╭─ Listed records

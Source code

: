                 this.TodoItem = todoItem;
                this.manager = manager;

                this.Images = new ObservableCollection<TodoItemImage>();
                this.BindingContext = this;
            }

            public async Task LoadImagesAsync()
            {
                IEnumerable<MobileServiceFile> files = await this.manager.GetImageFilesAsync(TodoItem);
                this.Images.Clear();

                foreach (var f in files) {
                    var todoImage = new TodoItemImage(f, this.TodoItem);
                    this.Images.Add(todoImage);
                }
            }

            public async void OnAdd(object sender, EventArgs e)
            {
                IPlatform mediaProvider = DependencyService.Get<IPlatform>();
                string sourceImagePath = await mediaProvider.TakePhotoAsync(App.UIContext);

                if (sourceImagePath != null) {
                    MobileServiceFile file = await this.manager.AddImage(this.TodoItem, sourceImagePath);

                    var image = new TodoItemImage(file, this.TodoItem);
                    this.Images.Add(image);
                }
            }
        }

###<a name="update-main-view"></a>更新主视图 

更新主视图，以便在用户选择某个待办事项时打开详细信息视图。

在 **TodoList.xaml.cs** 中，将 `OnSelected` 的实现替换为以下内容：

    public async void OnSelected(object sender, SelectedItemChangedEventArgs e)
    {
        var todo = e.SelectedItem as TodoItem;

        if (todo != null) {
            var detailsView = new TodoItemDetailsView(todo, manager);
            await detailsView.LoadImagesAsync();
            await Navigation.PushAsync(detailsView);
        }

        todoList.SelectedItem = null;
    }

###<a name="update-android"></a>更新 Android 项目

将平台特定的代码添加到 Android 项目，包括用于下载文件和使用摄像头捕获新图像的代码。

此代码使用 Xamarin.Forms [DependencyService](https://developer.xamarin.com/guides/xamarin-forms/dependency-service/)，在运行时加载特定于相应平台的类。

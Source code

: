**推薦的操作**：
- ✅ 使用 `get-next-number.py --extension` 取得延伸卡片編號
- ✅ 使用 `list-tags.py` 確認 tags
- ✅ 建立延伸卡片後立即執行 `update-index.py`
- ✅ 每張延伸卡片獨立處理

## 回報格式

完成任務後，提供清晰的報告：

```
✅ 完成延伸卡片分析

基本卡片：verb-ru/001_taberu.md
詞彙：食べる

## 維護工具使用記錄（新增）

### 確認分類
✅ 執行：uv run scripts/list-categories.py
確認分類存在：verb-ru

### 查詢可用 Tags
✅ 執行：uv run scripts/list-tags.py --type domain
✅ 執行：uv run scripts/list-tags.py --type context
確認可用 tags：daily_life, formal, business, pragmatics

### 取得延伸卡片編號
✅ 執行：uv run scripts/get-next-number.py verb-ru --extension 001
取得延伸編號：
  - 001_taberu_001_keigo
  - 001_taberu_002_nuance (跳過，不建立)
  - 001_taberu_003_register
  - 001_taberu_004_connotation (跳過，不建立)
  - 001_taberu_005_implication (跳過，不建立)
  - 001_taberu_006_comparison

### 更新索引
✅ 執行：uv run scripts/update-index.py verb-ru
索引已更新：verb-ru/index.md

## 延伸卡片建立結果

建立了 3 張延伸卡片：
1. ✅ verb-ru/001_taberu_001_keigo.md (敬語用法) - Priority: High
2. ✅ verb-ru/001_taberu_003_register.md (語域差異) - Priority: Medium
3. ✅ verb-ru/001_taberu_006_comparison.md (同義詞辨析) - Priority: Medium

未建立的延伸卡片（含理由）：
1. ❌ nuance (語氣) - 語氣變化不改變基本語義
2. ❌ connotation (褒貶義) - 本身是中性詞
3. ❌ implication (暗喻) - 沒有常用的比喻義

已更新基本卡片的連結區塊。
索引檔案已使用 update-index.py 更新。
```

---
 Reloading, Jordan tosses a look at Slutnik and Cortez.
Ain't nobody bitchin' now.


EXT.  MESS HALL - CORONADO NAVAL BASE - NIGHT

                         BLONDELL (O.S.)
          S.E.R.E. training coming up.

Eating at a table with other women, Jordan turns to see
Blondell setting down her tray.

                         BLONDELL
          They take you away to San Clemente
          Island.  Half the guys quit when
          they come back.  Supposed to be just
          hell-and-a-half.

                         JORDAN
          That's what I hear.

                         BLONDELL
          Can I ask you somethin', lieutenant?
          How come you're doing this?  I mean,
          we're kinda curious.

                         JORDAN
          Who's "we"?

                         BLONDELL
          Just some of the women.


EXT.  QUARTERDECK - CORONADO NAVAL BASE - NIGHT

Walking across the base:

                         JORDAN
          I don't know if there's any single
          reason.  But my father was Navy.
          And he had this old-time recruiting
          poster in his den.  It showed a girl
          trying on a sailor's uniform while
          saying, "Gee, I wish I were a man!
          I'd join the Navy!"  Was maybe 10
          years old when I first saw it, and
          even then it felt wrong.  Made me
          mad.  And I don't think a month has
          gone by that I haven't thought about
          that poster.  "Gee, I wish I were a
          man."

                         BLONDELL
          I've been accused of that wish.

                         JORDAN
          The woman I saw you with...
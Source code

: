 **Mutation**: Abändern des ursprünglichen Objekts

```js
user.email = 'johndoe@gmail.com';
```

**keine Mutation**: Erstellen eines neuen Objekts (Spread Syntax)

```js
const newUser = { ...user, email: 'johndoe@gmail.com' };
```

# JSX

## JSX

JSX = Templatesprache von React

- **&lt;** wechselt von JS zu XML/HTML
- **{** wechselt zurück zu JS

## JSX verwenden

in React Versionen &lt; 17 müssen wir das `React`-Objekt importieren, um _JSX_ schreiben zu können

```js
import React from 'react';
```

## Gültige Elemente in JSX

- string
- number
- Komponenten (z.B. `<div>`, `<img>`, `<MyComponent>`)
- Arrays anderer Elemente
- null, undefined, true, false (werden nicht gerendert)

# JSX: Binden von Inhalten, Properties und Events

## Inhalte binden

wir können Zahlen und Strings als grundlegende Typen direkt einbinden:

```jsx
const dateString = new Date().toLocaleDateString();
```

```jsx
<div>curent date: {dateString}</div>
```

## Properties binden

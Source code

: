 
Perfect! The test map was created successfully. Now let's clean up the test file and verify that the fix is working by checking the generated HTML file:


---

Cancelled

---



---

╰─

--- Task to carry out ---
Write the data from above out again, exactly.

--- Task solution ---
Source code

:                 this.TodoItem = todoItem;
                this.manager = manager;

                this.Images = new ObservableCollection<TodoItemImage>();
                this.BindingContext = this;
            }

            public async Task LoadImagesAsync()
            {
                IEnumerable<MobileServiceFile> files = await this.manager.GetImageFilesAsync(TodoItem);
                this.Images.Clear();

                foreach (var f in files) {
                    var todoImage = new TodoItemImage(f, this.TodoItem);
                    this.Images.Add(todoImage);
                }
            }

            public async void OnAdd(object sender, EventArgs e)
            {
                IPlatform mediaProvider = DependencyService.Get<IPlatform>();
                string sourceImagePath = await mediaProvider.TakePhotoAsync(App.UIContext);

                if (sourceImagePath != null) {
                    MobileServiceFile file = await this.manager.AddImage(this.TodoItem, sourceImagePath);

                    var image = new TodoItemImage(file, this.TodoItem);
                    this.Images.Add(image);
                }
            }
        }

###<a name="update-main-view"></a>更新主视图 

更新主视图，以便在用户选择某个待办事项时打开详细信息视图。

在 **TodoList.xaml.cs** 中，将 `OnSelected` 的实现替换为以下内容：

    public async void OnSelected(object sender, SelectedItemChangedEventArgs e)
    {
        var todo = e.SelectedItem as TodoItem;

        if (todo != null) {
            var detailsView = new TodoItemDetailsView(todo, manager);
            await detailsView.LoadImagesAsync();
            await Navigation.PushAsync(detailsView);
        }

        todoList.SelectedItem = null;
    }

###<a name="update-android"></a>更新 Android 项目

将平台特定的代码添加到 Android 项目，包括用于下载文件和使用摄像头捕获新图像的代码。

此代码使用 Xamarin.Forms [DependencyService](https://developer.xamarin.com/guides/xamarin-forms/dependency-service/)，在运行时加载特定于相应平台的类。

Source code

:**推薦的操作**：
- ✅ 使用 `get-next-number.py --extension` 取得延伸卡片編號
- ✅ 使用 `list-tags.py` 確認 tags
- ✅ 建立延伸卡片後立即執行 `update-index.py`
- ✅ 每張延伸卡片獨立處理

## 回報格式

完成任務後，提供清晰的報告：

```
✅ 完成延伸卡片分析

基本卡片：verb-ru/001_taberu.md
詞彙：食べる

## 維護工具使用記錄（新增）

### 確認分類
✅ 執行：uv run scripts/list-categories.py
確認分類存在：verb-ru

### 查詢可用 Tags
✅ 執行：uv run scripts/list-tags.py --type domain
✅ 執行：uv run scripts/list-tags.py --type context
確認可用 tags：daily_life, formal, business, pragmatics

### 取得延伸卡片編號
✅ 執行：uv run scripts/get-next-number.py verb-ru --extension 001
取得延伸編號：
  - 001_taberu_001_keigo
  - 001_taberu_002_nuance (跳過，不建立)
  - 001_taberu_003_register
  - 001_taberu_004_connotation (跳過，不建立)
  - 001_taberu_005_implication (跳過，不建立)
  - 001_taberu_006_comparison

### 更新索引
✅ 執行：uv run scripts/update-index.py verb-ru
索引已更新：verb-ru/index.md

## 延伸卡片建立結果

建立了 3 張延伸卡片：
1. ✅ verb-ru/001_taberu_001_keigo.md (敬語用法) - Priority: High
2. ✅ verb-ru/001_taberu_003_register.md (語域差異) - Priority: Medium
3. ✅ verb-ru/001_taberu_006_comparison.md (同義詞辨析) - Priority: Medium

未建立的延伸卡片（含理由）：
1. ❌ nuance (語氣) - 語氣變化不改變基本語義
2. ❌ connotation (褒貶義) - 本身是中性詞
3. ❌ implication (暗喻) - 沒有常用的比喻義

已更新基本卡片的連結區塊。
索引檔案已使用 update-index.py 更新。
```

---
 Reloading, Jordan tosses a look at Slutnik and Cortez.
Ain't nobody bitchin' now.


EXT.  MESS HALL - CORONADO NAVAL BASE - NIGHT

                         BLONDELL (O.S.)
          S.E.R.E. training coming up.

Eating at a table with other women, Jordan turns to see
Blondell setting down her tray.

                         BLONDELL
          They take you away to San Clemente
          Island.  Half the guys quit when
          they come back.  Supposed to be just
          hell-and-a-half.

                         JORDAN
          That's what I hear.

                         BLONDELL
          Can I ask you somethin', lieutenant?
          How come you're doing this?  I mean,
          we're kinda curious.

                         JORDAN
          Who's "we"?

                         BLONDELL
          Just some of the women.


EXT.  QUARTERDECK - CORONADO NAVAL BASE - NIGHT

Walking across the base:

                         JORDAN
          I don't know if there's any single
          reason.  But my father was Navy.
          And he had this old-time recruiting
          poster in his den.  It showed a girl
          trying on a sailor's uniform while
          saying, "Gee, I wish I were a man!
          I'd join the Navy!"  Was maybe 10
          years old when I first saw it, and
          even then it felt wrong.  Made me
          mad.  And I don't think a month has
          gone by that I haven't thought about
          that poster.  "Gee, I wish I were a
          man."

                         BLONDELL
          I've been accused of that wish.

                         JORDAN
          The woman I saw you with...
Source code

: **Mutation**: Abändern des ursprünglichen Objekts

```js
user.email = 'johndoe@gmail.com';
```

**keine Mutation**: Erstellen eines neuen Objekts (Spread Syntax)

```js
const newUser = { ...user, email: 'johndoe@gmail.com' };
```

# JSX

## JSX

JSX = Templatesprache von React

- **&lt;** wechselt von JS zu XML/HTML
- **{** wechselt zurück zu JS

## JSX verwenden

in React Versionen &lt; 17 müssen wir das `React`-Objekt importieren, um _JSX_ schreiben zu können

```js
import React from 'react';
```

## Gültige Elemente in JSX

- string
- number
- Komponenten (z.B. `<div>`, `<img>`, `<MyComponent>`)
- Arrays anderer Elemente
- null, undefined, true, false (werden nicht gerendert)

# JSX: Binden von Inhalten, Properties und Events

## Inhalte binden

wir können Zahlen und Strings als grundlegende Typen direkt einbinden:

```jsx
const dateString = new Date().toLocaleDateString();
```

```jsx
<div>curent date: {dateString}</div>
```

## Properties binden

Source code

: 
Perfect! The test map was created successfully. Now let's clean up the test file and verify that the fix is working by checking the generated HTML file:


---

Cancelled

---



---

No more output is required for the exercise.